• YOUR OBJECTIVE
In the entries below, every line with the string "사용자가" is to be reported.

• DATA PROVIDED

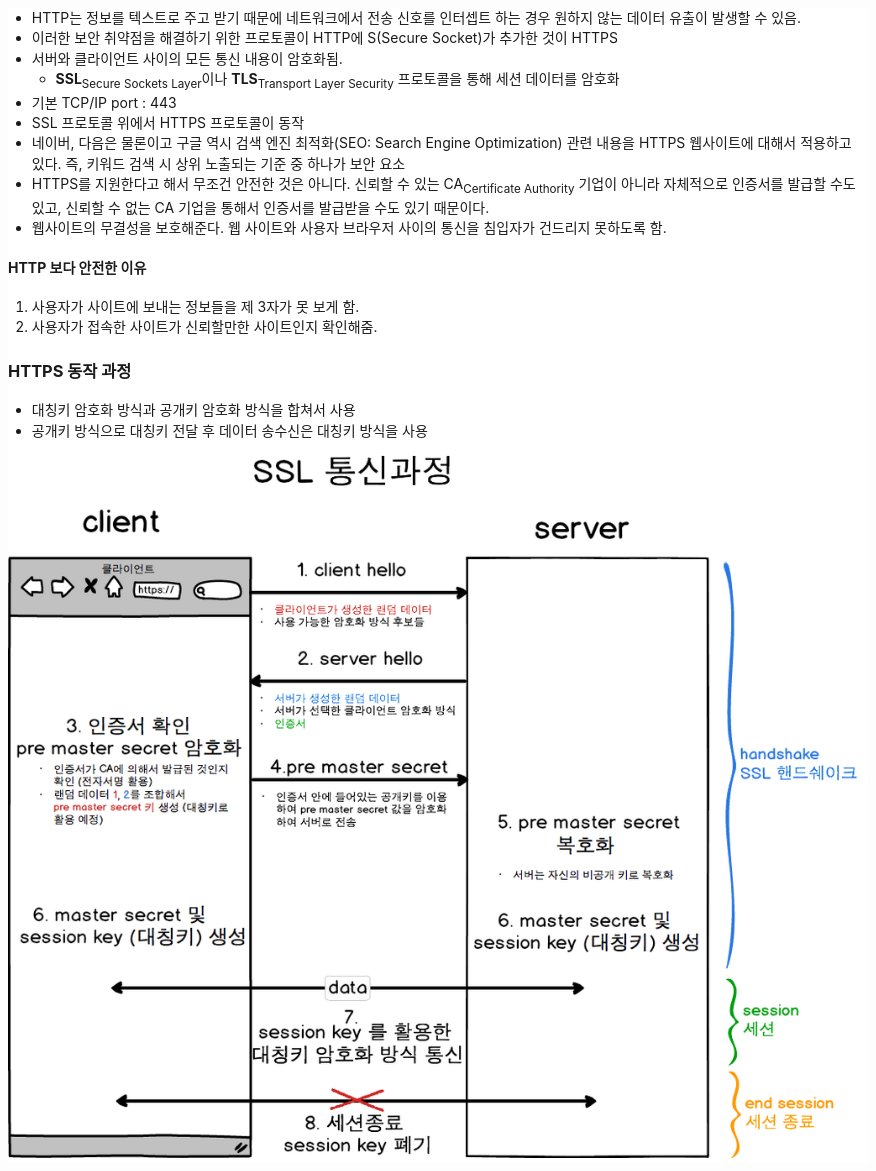 - HTTP는 정보를 텍스트로 주고 받기 때문에 네트워크에서 전송 신호를 인터셉트 하는 경우 원하지 않는 데이터 유출이 발생할 수 있음.
- 이러한 보안 취약점을 해결하기 위한 프로토콜이 HTTP에 S(Secure Socket)가 추가한 것이 HTTPS
- 서버와 클라이언트 사이의 모든 통신 내용이 암호화됨.
    - **SSL**<sub>Secure Sockets Layer</sub>이나 **TLS**<sub>Transport Layer Security</sub> 프로토콜을 통해 세션 데이터를 암호화
- 기본 TCP/IP port : 443
- SSL 프로토콜 위에서 HTTPS 프로토콜이 동작
- 네이버, 다음은 물론이고 구글 역시 검색 엔진 최적화(SEO: Search Engine Optimization) 관련 내용을 HTTPS 웹사이트에 대해서 적용하고 있다. 즉, 키워드 검색 시 상위 노출되는 기준 중 하나가 보안 요소
- HTTPS를 지원한다고 해서 무조건 안전한 것은 아니다. 신뢰할 수 있는 CA<sub>Certificate Authority</sub> 기업이 아니라 자체적으로 인증서를 발급할 수도 있고, 신뢰할 수 없는 CA 기업을 통해서 인증서를 발급받을 수도 있기 때문이다.
- 웹사이트의 무결성을 보호해준다. 웹 사이트와 사용자 브라우저 사이의 통신을 침입자가 건드리지 못하도록 함.

#### HTTP 보다 안전한 이유
1. 사용자가 사이트에 보내는 정보들을 제 3자가 못 보게 함.
1. 사용자가 접속한 사이트가 신뢰할만한 사이트인지 확인해줌.




### HTTPS 동작 과정

- 대칭키 암호화 방식과 공개키 암호화 방식을 합쳐서 사용
- 공개키 방식으로 대칭키 전달 후 데이터 송수신은 대칭키 방식을 사용

<img src="../img/SSL_Connection_Procedure.png">
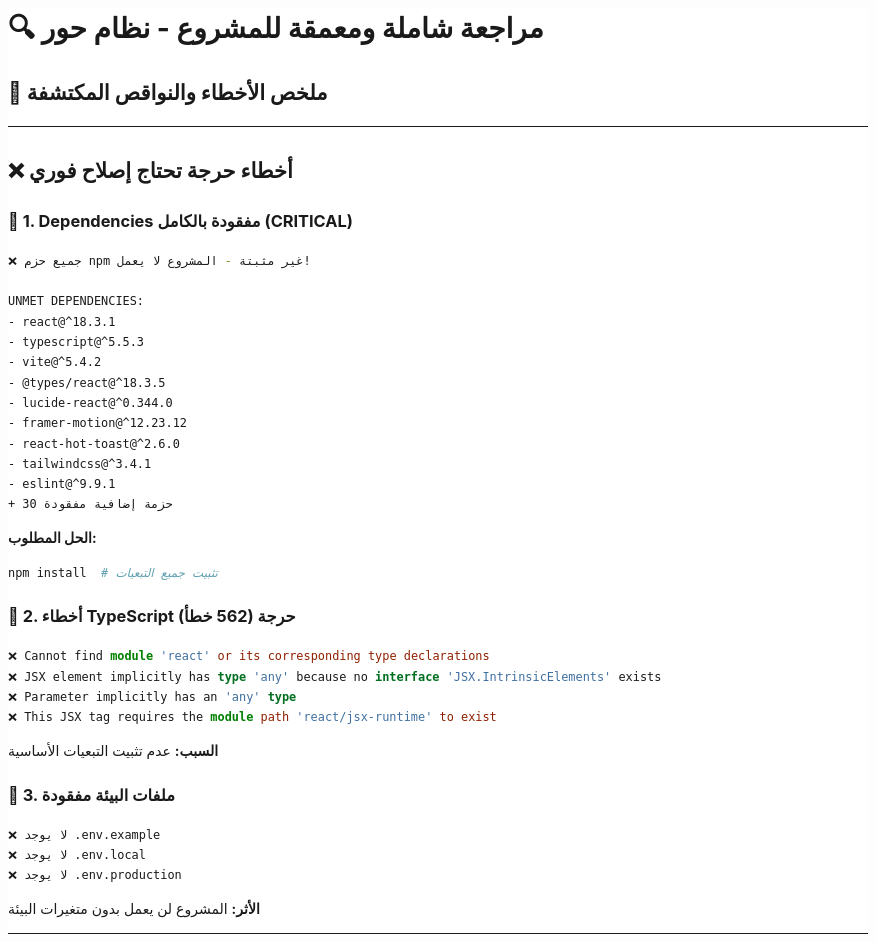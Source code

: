 # 🔍 **مراجعة شاملة ومعمقة للمشروع - نظام حور**

## 🚨 **ملخص الأخطاء والنواقص المكتشفة**

---

## ❌ **أخطاء حرجة تحتاج إصلاح فوري**

### 🔴 **1. Dependencies مفقودة بالكامل (CRITICAL)**
```bash
❌ جميع حزم npm غير مثبتة - المشروع لا يعمل!

UNMET DEPENDENCIES:
- react@^18.3.1
- typescript@^5.5.3  
- vite@^5.4.2
- @types/react@^18.3.5
- lucide-react@^0.344.0
- framer-motion@^12.23.12
- react-hot-toast@^2.6.0
- tailwindcss@^3.4.1
- eslint@^9.9.1
+ 30 حزمة إضافية مفقودة
```

**الحل المطلوب:**
```bash
npm install  # تثبيت جميع التبعيات
```

### 🔴 **2. أخطاء TypeScript حرجة (562 خطأ)**
```typescript
❌ Cannot find module 'react' or its corresponding type declarations
❌ JSX element implicitly has type 'any' because no interface 'JSX.IntrinsicElements' exists
❌ Parameter implicitly has an 'any' type
❌ This JSX tag requires the module path 'react/jsx-runtime' to exist
```

**السبب:** عدم تثبيت التبعيات الأساسية

### 🔴 **3. ملفات البيئة مفقودة**
```bash
❌ لا يوجد .env.example
❌ لا يوجد .env.local  
❌ لا يوجد .env.production
```

**الأثر:** المشروع لن يعمل بدون متغيرات البيئة

---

• FINISHED TASK
1. 사용자가 사이트에 보내는 정보들을 제 3자가 못 보게 함.
1. 사용자가 접속한 사이트가 신뢰할만한 사이트인지 확인해줌.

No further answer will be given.